*** Records shown ***

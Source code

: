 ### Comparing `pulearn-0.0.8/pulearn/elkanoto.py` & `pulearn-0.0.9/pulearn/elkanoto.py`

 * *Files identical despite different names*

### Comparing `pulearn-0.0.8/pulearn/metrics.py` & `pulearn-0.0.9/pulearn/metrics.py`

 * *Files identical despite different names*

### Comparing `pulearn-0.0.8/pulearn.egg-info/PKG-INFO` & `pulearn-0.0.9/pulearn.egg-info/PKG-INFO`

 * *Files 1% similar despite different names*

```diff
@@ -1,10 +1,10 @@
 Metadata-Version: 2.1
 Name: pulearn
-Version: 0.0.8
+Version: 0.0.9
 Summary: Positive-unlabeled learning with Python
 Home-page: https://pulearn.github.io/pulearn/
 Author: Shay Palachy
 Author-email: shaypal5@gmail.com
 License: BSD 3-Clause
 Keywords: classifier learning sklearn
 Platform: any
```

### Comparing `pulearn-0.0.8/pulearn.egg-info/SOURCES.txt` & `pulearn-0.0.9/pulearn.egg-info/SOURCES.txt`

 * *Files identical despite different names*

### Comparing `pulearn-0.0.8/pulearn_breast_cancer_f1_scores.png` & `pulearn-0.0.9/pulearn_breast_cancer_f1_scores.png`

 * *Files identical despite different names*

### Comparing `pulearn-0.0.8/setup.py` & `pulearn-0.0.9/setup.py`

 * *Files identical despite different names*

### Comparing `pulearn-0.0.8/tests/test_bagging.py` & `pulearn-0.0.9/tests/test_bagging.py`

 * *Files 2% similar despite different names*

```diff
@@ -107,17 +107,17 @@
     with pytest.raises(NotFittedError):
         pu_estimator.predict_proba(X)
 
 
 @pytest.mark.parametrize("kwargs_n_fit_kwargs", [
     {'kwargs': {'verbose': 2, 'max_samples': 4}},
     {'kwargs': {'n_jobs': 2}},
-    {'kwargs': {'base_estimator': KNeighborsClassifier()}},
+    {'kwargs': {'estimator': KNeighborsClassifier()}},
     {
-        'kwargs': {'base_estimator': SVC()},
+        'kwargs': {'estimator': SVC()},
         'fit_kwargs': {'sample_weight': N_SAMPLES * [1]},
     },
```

*** End of Records shown ***

Each line of the data must be set down again as it is.

Source code

: ### Comparing `pulearn-0.0.8/pulearn/elkanoto.py` & `pulearn-0.0.9/pulearn/elkanoto.py`

 * *Files identical despite different names*

### Comparing `pulearn-0.0.8/pulearn/metrics.py` & `pulearn-0.0.9/pulearn/metrics.py`

 * *Files identical despite different names*

### Comparing `pulearn-0.0.8/pulearn.egg-info/PKG-INFO` & `pulearn-0.0.9/pulearn.egg-info/PKG-INFO`

 * *Files 1% similar despite different names*

```diff
@@ -1,10 +1,10 @@
 Metadata-Version: 2.1
 Name: pulearn
-Version: 0.0.8
+Version: 0.0.9
 Summary: Positive-unlabeled learning with Python
 Home-page: https://pulearn.github.io/pulearn/
 Author: Shay Palachy
 Author-email: shaypal5@gmail.com
 License: BSD 3-Clause
 Keywords: classifier learning sklearn
 Platform: any
```

### Comparing `pulearn-0.0.8/pulearn.egg-info/SOURCES.txt` & `pulearn-0.0.9/pulearn.egg-info/SOURCES.txt`

 * *Files identical despite different names*

### Comparing `pulearn-0.0.8/pulearn_breast_cancer_f1_scores.png` & `pulearn-0.0.9/pulearn_breast_cancer_f1_scores.png`

 * *Files identical despite different names*

### Comparing `pulearn-0.0.8/setup.py` & `pulearn-0.0.9/setup.py`

 * *Files identical despite different names*

### Comparing `pulearn-0.0.8/tests/test_bagging.py` & `pulearn-0.0.9/tests/test_bagging.py`

 * *Files 2% similar despite different names*

```diff
@@ -107,17 +107,17 @@
     with pytest.raises(NotFittedError):
         pu_estimator.predict_proba(X)
 
 
 @pytest.mark.parametrize("kwargs_n_fit_kwargs", [
     {'kwargs': {'verbose': 2, 'max_samples': 4}},
     {'kwargs': {'n_jobs': 2}},
-    {'kwargs': {'base_estimator': KNeighborsClassifier()}},
+    {'kwargs': {'estimator': KNeighborsClassifier()}},
     {
-        'kwargs': {'base_estimator': SVC()},
+        'kwargs': {'estimator': SVC()},
         'fit_kwargs': {'sample_weight': N_SAMPLES * [1]},
     },
```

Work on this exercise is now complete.